DATASET EXCERPTS:
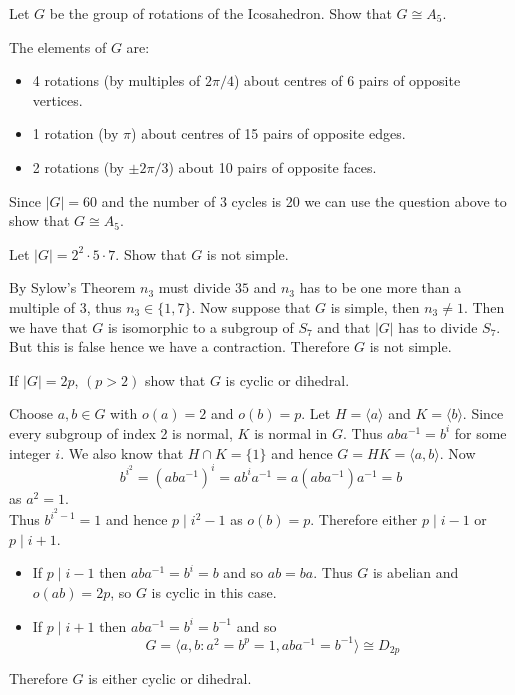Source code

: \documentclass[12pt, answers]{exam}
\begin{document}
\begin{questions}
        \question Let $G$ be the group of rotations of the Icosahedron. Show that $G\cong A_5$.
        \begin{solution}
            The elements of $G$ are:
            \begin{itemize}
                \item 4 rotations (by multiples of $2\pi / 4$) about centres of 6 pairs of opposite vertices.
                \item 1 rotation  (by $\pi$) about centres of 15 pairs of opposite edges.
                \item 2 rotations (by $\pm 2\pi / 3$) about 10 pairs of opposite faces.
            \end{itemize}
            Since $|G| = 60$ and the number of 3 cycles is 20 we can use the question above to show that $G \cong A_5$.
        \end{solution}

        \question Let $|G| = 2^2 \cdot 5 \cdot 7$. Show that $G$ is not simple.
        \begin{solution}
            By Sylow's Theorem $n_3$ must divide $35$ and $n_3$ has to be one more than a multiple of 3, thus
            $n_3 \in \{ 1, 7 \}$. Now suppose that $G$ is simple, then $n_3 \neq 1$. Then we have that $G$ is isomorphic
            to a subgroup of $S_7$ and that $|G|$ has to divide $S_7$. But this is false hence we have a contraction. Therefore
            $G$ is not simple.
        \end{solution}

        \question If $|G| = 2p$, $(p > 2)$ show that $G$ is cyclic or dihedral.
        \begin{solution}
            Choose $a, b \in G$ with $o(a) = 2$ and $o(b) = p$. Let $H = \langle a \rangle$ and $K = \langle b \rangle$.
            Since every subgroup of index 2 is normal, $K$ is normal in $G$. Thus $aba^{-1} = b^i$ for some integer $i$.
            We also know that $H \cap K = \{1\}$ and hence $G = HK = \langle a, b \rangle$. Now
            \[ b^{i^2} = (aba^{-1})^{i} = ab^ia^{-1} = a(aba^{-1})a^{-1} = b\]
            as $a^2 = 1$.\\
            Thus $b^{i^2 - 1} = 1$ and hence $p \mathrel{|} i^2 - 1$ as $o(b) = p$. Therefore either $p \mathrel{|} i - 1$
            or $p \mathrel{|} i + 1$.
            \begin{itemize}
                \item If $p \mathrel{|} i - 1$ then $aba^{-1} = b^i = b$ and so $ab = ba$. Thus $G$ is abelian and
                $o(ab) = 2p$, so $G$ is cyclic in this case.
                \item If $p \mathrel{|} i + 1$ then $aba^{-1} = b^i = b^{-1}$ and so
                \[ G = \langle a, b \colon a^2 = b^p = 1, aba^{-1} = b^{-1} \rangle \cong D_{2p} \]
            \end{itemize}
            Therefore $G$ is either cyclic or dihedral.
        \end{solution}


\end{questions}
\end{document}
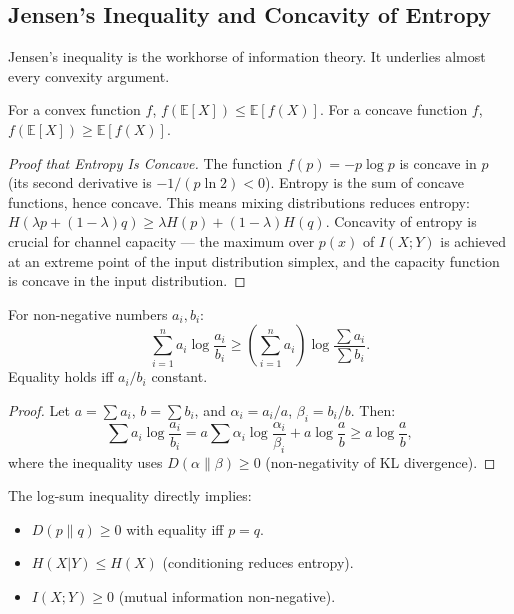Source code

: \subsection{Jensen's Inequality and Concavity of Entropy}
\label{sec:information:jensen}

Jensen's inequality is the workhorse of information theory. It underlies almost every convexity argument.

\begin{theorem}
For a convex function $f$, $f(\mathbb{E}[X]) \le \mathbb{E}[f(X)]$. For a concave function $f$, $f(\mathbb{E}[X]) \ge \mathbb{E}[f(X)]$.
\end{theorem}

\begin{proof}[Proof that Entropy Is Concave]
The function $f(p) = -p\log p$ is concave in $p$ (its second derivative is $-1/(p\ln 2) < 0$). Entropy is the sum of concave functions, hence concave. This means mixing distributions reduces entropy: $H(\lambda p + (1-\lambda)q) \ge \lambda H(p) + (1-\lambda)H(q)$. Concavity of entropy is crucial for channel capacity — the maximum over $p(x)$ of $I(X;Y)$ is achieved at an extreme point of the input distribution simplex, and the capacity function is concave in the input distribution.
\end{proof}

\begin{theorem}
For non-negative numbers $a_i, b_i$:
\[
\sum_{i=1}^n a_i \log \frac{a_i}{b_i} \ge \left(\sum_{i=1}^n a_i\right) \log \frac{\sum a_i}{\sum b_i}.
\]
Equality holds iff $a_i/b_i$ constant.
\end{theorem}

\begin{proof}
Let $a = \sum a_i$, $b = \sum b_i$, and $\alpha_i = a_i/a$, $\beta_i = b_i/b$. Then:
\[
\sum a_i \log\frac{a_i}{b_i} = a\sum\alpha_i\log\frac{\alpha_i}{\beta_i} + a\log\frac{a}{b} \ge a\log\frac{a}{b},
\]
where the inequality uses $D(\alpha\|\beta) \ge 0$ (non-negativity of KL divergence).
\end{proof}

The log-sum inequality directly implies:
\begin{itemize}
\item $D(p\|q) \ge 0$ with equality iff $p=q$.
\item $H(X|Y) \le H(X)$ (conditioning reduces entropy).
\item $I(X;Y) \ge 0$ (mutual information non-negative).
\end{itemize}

WHAT TO DO:
Copy out the full material exactly. Pictures should not appear in it.

TASK ANSWER:
Source code

: \documentclass[12pt, answers]{exam}
\begin{document}
\begin{questions}
        \question Let $G$ be the group of rotations of the Icosahedron. Show that $G\cong A_5$.
        \begin{solution}
            The elements of $G$ are:
            \begin{itemize}
                \item 4 rotations (by multiples of $2\pi / 4$) about centres of 6 pairs of opposite vertices.
                \item 1 rotation  (by $\pi$) about centres of 15 pairs of opposite edges.
                \item 2 rotations (by $\pm 2\pi / 3$) about 10 pairs of opposite faces.
            \end{itemize}
            Since $|G| = 60$ and the number of 3 cycles is 20 we can use the question above to show that $G \cong A_5$.
        \end{solution}

        \question Let $|G| = 2^2 \cdot 5 \cdot 7$. Show that $G$ is not simple.
        \begin{solution}
            By Sylow's Theorem $n_3$ must divide $35$ and $n_3$ has to be one more than a multiple of 3, thus
            $n_3 \in \{ 1, 7 \}$. Now suppose that $G$ is simple, then $n_3 \neq 1$. Then we have that $G$ is isomorphic
            to a subgroup of $S_7$ and that $|G|$ has to divide $S_7$. But this is false hence we have a contraction. Therefore
            $G$ is not simple.
        \end{solution}

        \question If $|G| = 2p$, $(p > 2)$ show that $G$ is cyclic or dihedral.
        \begin{solution}
            Choose $a, b \in G$ with $o(a) = 2$ and $o(b) = p$. Let $H = \langle a \rangle$ and $K = \langle b \rangle$.
            Since every subgroup of index 2 is normal, $K$ is normal in $G$. Thus $aba^{-1} = b^i$ for some integer $i$.
            We also know that $H \cap K = \{1\}$ and hence $G = HK = \langle a, b \rangle$. Now
            \[ b^{i^2} = (aba^{-1})^{i} = ab^ia^{-1} = a(aba^{-1})a^{-1} = b\]
            as $a^2 = 1$.\\
            Thus $b^{i^2 - 1} = 1$ and hence $p \mathrel{|} i^2 - 1$ as $o(b) = p$. Therefore either $p \mathrel{|} i - 1$
            or $p \mathrel{|} i + 1$.
            \begin{itemize}
                \item If $p \mathrel{|} i - 1$ then $aba^{-1} = b^i = b$ and so $ab = ba$. Thus $G$ is abelian and
                $o(ab) = 2p$, so $G$ is cyclic in this case.
                \item If $p \mathrel{|} i + 1$ then $aba^{-1} = b^i = b^{-1}$ and so
                \[ G = \langle a, b \colon a^2 = b^p = 1, aba^{-1} = b^{-1} \rangle \cong D_{2p} \]
            \end{itemize}
            Therefore $G$ is either cyclic or dihedral.
        \end{solution}


\end{questions}
\end{document}
Source code

: \subsection{Jensen's Inequality and Concavity of Entropy}
\label{sec:information:jensen}

Jensen's inequality is the workhorse of information theory. It underlies almost every convexity argument.

\begin{theorem}
For a convex function $f$, $f(\mathbb{E}[X]) \le \mathbb{E}[f(X)]$. For a concave function $f$, $f(\mathbb{E}[X]) \ge \mathbb{E}[f(X)]$.
\end{theorem}

\begin{proof}[Proof that Entropy Is Concave]
The function $f(p) = -p\log p$ is concave in $p$ (its second derivative is $-1/(p\ln 2) < 0$). Entropy is the sum of concave functions, hence concave. This means mixing distributions reduces entropy: $H(\lambda p + (1-\lambda)q) \ge \lambda H(p) + (1-\lambda)H(q)$. Concavity of entropy is crucial for channel capacity — the maximum over $p(x)$ of $I(X;Y)$ is achieved at an extreme point of the input distribution simplex, and the capacity function is concave in the input distribution.
\end{proof}

\begin{theorem}
For non-negative numbers $a_i, b_i$:
\[
\sum_{i=1}^n a_i \log \frac{a_i}{b_i} \ge \left(\sum_{i=1}^n a_i\right) \log \frac{\sum a_i}{\sum b_i}.
\]
Equality holds iff $a_i/b_i$ constant.
\end{theorem}

\begin{proof}
Let $a = \sum a_i$, $b = \sum b_i$, and $\alpha_i = a_i/a$, $\beta_i = b_i/b$. Then:
\[
\sum a_i \log\frac{a_i}{b_i} = a\sum\alpha_i\log\frac{\alpha_i}{\beta_i} + a\log\frac{a}{b} \ge a\log\frac{a}{b},
\]
where the inequality uses $D(\alpha\|\beta) \ge 0$ (non-negativity of KL divergence).
\end{proof}

The log-sum inequality directly implies:
\begin{itemize}
\item $D(p\|q) \ge 0$ with equality iff $p=q$.
\item $H(X|Y) \le H(X)$ (conditioning reduces entropy).
\item $I(X;Y) \ge 0$ (mutual information non-negative).
\end{itemize}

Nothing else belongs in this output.